Today’s workout consisted of the following
- Decline Reverse Sit-up – 3 sets of 15
- Decline Russian Twist – 3 sets of 12 w/10lbs
- Incline Chest Fly – 3 sets of 15 w/5lbs
- Incline Bench Press – 3 sets of 10 w/20lbs (attempted 15 reps but failed after first one)
- Pullover Dumbbell – 3 sets of 15 w/10lbs
- Overhead Press – 3 sets of 5 w/20lbs barbell (I had all intention of doing 15, but I have not strength overhead)
- Front Raise – 3 sets of 10 w/10lbs
- Chest Fly – 3 sets of 15 w/25lbs
- Reverse Fly – 3 sets of 15 w/25lbs
- Incline Push-up – 3 sets of 10
- Plank – 3 sets of 20 seconds
Everyday, I push myself more and more. Sometimes, maybe I push myself too much. I don’t know. This morning as I was driving to work after the gym, I felt good about what I am doing. Here I was going to the gym by myself. All my routines and exercises, minus training days, I have picked out myself. I don’t have any real gym friends that I work out with so this is very lonely too. Everything I do has to be through my own motivation.
Yes, I have cheerleaders on the side but I have no one holding my hand or standing next to me as I take these steps for myself. It would be easy for me to regress, slow down, and go to the gym less often since the other person holding me accountable is myself. Its easy to make excuses of why you can’t work out or why you can’t eat properly, but the only person I am cheating is myself. I have let myself down over and over again. I have beaten myself up for getting fat, for quitting before, for giving up, and for not caring. No one is going to do this for me. I don’t want to be where I am.
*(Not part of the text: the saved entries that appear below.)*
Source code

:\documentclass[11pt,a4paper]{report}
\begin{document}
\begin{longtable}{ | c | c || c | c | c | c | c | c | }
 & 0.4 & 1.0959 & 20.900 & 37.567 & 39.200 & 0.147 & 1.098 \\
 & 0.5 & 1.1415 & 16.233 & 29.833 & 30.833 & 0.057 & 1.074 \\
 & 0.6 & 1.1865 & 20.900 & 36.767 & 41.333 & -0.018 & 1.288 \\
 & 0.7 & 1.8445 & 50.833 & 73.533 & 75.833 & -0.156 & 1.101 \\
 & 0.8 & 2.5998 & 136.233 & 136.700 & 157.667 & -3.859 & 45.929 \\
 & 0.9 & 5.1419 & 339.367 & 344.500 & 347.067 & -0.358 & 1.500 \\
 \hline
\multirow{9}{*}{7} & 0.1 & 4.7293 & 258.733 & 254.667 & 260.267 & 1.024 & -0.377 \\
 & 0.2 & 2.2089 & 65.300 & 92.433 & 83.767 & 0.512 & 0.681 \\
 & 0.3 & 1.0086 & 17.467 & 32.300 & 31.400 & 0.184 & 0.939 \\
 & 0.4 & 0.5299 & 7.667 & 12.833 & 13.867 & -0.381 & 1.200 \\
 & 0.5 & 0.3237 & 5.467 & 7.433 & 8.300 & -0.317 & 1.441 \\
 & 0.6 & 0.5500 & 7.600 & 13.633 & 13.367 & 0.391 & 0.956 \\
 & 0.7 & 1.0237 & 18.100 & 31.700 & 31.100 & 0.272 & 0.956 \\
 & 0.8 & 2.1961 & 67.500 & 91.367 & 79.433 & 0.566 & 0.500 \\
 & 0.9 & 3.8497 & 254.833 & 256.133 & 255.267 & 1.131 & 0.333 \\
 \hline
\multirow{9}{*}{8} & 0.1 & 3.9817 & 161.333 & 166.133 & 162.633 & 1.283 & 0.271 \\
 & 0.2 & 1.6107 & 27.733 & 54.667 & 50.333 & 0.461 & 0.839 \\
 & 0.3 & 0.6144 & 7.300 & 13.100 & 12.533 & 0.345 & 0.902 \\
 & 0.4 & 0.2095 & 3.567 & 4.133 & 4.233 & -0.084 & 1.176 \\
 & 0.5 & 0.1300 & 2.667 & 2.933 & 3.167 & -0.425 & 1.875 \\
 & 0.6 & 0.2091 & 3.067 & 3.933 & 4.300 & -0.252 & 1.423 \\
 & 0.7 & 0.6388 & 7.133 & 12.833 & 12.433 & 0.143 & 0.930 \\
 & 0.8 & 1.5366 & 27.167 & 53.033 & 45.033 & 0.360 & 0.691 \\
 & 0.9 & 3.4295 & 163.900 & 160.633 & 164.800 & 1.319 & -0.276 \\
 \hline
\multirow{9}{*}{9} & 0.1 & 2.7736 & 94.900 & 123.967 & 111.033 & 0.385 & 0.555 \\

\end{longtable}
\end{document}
I don’t want to be 206 lbs.
Each day, I get up and make a conscious decision to eat well and to not give in to the temptations around me. No, I do not go to the gym everyday but just because I am giving myself a rest, doesn’t mean I quit. I did not become fat overnight, I will not become fit overnight either. The only person stopping me from getting fit, getting stronger, and getting healthier is myself. I just won’t let my inner fat kid win.
I hear so many time people saying, they want to lose weight or they want to get stronger or fit or healthy…they have the power to do it. But every time they say they can’t or its too hard, they add another brick to the wall that is stopping them from achieving their goal. Yes, its hard – It is hard to wake up an hour earlier to give something to myself. Yes, its hard to walk past chocolate and candy everyday and say no. Ultimately, what do I want more? The candy or the 160 lbs?